PROBLEM TO SOLVE:
The full set of entries below should be transcribed exactly.

SOURCE MATERIAL:
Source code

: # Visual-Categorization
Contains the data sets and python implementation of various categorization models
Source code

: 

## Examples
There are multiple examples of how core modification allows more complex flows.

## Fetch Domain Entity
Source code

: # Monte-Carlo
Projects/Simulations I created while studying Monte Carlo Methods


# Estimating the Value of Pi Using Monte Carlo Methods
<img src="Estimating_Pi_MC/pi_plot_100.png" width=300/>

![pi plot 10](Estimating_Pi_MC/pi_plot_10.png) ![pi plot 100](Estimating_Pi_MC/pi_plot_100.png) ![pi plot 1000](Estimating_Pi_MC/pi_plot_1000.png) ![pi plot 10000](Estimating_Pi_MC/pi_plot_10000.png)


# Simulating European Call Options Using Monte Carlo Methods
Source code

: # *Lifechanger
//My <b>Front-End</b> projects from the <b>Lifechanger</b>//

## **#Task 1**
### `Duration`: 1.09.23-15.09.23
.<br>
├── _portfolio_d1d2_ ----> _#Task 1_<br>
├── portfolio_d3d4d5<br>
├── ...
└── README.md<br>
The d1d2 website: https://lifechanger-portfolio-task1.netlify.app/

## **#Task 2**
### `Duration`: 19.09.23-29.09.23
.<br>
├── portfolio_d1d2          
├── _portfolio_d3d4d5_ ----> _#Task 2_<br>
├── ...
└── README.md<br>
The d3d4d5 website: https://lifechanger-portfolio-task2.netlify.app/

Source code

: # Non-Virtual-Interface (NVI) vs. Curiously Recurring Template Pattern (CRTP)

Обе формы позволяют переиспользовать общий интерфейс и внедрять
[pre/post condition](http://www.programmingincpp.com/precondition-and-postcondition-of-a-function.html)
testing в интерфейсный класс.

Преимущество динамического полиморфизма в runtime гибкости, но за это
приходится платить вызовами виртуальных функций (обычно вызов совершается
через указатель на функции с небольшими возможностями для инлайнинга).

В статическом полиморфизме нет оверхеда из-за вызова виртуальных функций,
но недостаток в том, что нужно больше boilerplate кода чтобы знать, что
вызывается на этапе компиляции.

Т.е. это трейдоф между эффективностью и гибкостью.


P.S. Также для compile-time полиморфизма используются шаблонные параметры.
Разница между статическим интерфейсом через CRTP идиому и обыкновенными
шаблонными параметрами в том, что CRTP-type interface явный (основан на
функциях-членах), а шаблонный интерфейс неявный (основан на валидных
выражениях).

THE COMPLETED TASK:
Source code

: # Visual-Categorization
Contains the data sets and python implementation of various categorization models
Source code

: 

## Examples
There are multiple examples of how core modification allows more complex flows.

## Fetch Domain Entity
Source code

: # Monte-Carlo
Projects/Simulations I created while studying Monte Carlo Methods


# Estimating the Value of Pi Using Monte Carlo Methods
<img src="Estimating_Pi_MC/pi_plot_100.png" width=300/>

![pi plot 10](Estimating_Pi_MC/pi_plot_10.png) ![pi plot 100](Estimating_Pi_MC/pi_plot_100.png) ![pi plot 1000](Estimating_Pi_MC/pi_plot_1000.png) ![pi plot 10000](Estimating_Pi_MC/pi_plot_10000.png)


# Simulating European Call Options Using Monte Carlo Methods
Source code

: # *Lifechanger
//My <b>Front-End</b> projects from the <b>Lifechanger</b>//

## **#Task 1**
### `Duration`: 1.09.23-15.09.23
.<br>
├── _portfolio_d1d2_ ----> _#Task 1_<br>
├── portfolio_d3d4d5<br>
├── ...
└── README.md<br>
The d1d2 website: https://lifechanger-portfolio-task1.netlify.app/

## **#Task 2**
### `Duration`: 19.09.23-29.09.23
.<br>
├── portfolio_d1d2          
├── _portfolio_d3d4d5_ ----> _#Task 2_<br>
├── ...
└── README.md<br>
The d3d4d5 website: https://lifechanger-portfolio-task2.netlify.app/

Source code

: # Non-Virtual-Interface (NVI) vs. Curiously Recurring Template Pattern (CRTP)

Обе формы позволяют переиспользовать общий интерфейс и внедрять
[pre/post condition](http://www.programmingincpp.com/precondition-and-postcondition-of-a-function.html)
testing в интерфейсный класс.

Преимущество динамического полиморфизма в runtime гибкости, но за это
приходится платить вызовами виртуальных функций (обычно вызов совершается
через указатель на функции с небольшими возможностями для инлайнинга).

В статическом полиморфизме нет оверхеда из-за вызова виртуальных функций,
но недостаток в том, что нужно больше boilerplate кода чтобы знать, что
вызывается на этапе компиляции.

Т.е. это трейдоф между эффективностью и гибкостью.


P.S. Также для compile-time полиморфизма используются шаблонные параметры.
Разница между статическим интерфейсом через CRTP идиому и обыкновенными
шаблонными параметрами в том, что CRTP-type interface явный (основан на
функциях-членах), а шаблонный интерфейс неявный (основан на валидных
выражениях).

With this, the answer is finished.